Spadika: Then we decided to expand the scope and talk about the demographic change at NLSIU. I have been here for five years and every year, there is a shift in the profile of the students. My batch has more people from big cities, and there are more female students than male. But if you look at the pre sent first-year batch, there is a complete turnaround.

So we figured that NLSIU is really changing; most of the students are not from a very elite background. We also wanted to look at how the institution should change to reflect the change in the student profile.

AK: One of the figures the study contains is that only 1% of the students from NLSIU are Muslim. What are the reasons for this?

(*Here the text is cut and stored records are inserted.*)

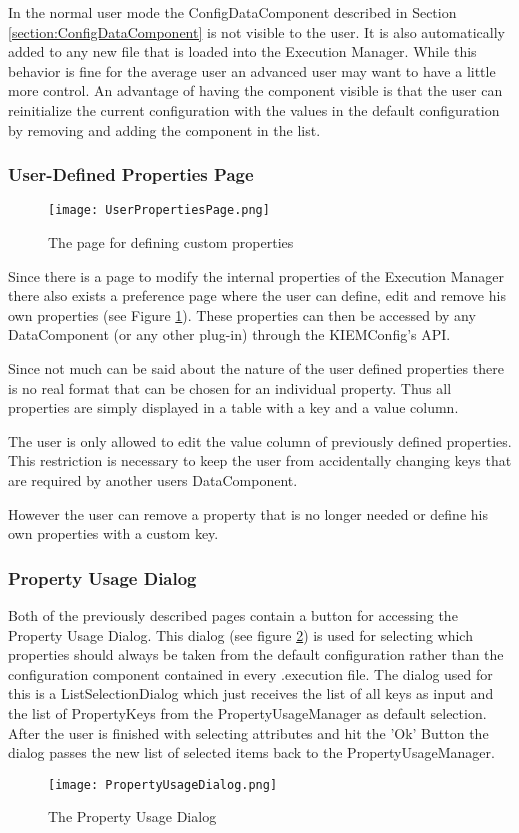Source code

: In the normal user mode the ConfigDataComponent described in Section \ref{section:ConfigDataComponent} is
not visible to the user. It is also automatically added to any new file that is loaded into the Execution Manager.
While this behavior is fine for the average user an advanced user may want to have a little more control. An advantage
of having the component visible is that the user can reinitialize the current configuration with the values in
the default configuration by removing and adding the component in the list.


\subsubsection{User-Defined Properties Page}
\label{section:UserDefinedPropertiesPage}
\begin{figure}
  \centering
  \texttt{[image: UserPropertiesPage.png]}
  \caption[The page for defining custom properties]%
  {The page for defining custom properties\protect}
  \label{fig:UserDefinedPropertiesPage}
\end{figure}
Since there is a page to modify the internal properties of the Execution Manager there also exists a
preference page where the user can define, edit and remove his own properties (see Figure \ref{fig:UserDefinedPropertiesPage}). 
These properties can then be accessed by any DataComponent (or any other plug-in) through the \ac{KIEMConfig}'s \ac{API}.

Since not much can be said about the nature of the user defined properties there is no real format that
can be chosen for an individual property. Thus all properties are simply displayed in a table with a 
key and a value column. 

The user is only allowed to edit the value column of previously defined properties. This restriction is
necessary to keep the user from accidentally changing keys that are required by another users DataComponent.

However the user can remove a property that is no longer needed or define his own properties with a custom key.

\subsubsection{Property Usage Dialog}
Both of the previously described pages contain a button for accessing the Property Usage Dialog.
This dialog (see figure \ref{fig:PropertyUsageDialog}) is used for selecting which properties should always be taken
from the default configuration rather than the configuration component contained in every .execution file.
The dialog used for this is a ListSelectionDialog which just receives the list of
all keys as input and the list of PropertyKeys from the PropertyUsageManager as default selection.
After the user is finished with selecting attributes and hit the 'Ok' Button the dialog
passes the new list of selected items back to the PropertyUsageManager.
\begin{figure}
  \centering
  \texttt{[image: PropertyUsageDialog.png]}
  \caption[Property Usage Dialog]%
  {The Property Usage Dialog\protect}
  \label{fig:PropertyUsageDialog}
\end{figure}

Harjas: The problem stretches back to primary education. Muslims do not have the access to schools that people from other religions have. Due to the lack of a foundation, they are excluded from certain opportunities, including CLAT. Most of the NLU’s charge around 2 lakhs per annum. Muslims, according to census data generally don’t have the income to afford this. So that impacts their performance in CLAT, and whether or not they even write CLAT.

Around 1,000 Muslims wrote last year’s CLAT, out of 40,000-odd applicants, even they represent 14.2% of India’s population. There is a huge disparity in terms of opportunity. It is a sad reality, and we hope this data can be used to take steps in order to improve the situation.

Sanjana: It needs to be seen whether this is true only for CLAT or for the legal profession as a whole. To crack exams like IIT-JEE, one needs to spend money on coaching. In these entrance exams, the representation of Muslims is much better. So why is it so poor when it comes to legal education?

Chirayu: That could be attributed to the high application fees of Rs. 4,000. The JEE application costs less than half of that.

NLSIU students
(L-R): Sanjana Muraleedharan, Spadika Jayaraj, Harjas Singh and Chirayu Jain

The study points out that the gender ratio has dropped over the last five years.

Spadika: The number of women attempting CLAT has more or less stayed the same over the last few years. We were thinking about whether the change in pattern of CLAT has anything to do with it. Maybe it has to do with negative marking, we’re not sure.

Chirayu: We found that women in law school are from a better economic strata than men. There might be problems with this assumption, but since the law course has become more popular, more males from smaller towns are applying for CLAT. They are now perhaps edging out the women candidates, who used to be a dominant group.

AK: Did any of the SC/ST students you interviewed face any sort of discrimination?

Sanjana: What they face is not active discrimination, in the sense that the fact that you have come in through a reserved quota makes people see you differently. Some SC/ST students feel the need to prove themselves more than others.

The average income of SC/ST students is much lower than the upper caste students. The kind of education they had would also determine their law school experience.

Spadika: The data shows that SC/ST representation in activity-based committees at NLSIU is lower than the proportion they form. We asked students if they had been rejected entry to a committee, and we found the SC/ST students were more likely to be rejected. To remove income as a factor in this respect, we looked at SC/ST students versus general students from the same income bracket

They obviously aren’t being rejected just for the fact that they belong to a lower caste, but structurally, there is something which is excluding them.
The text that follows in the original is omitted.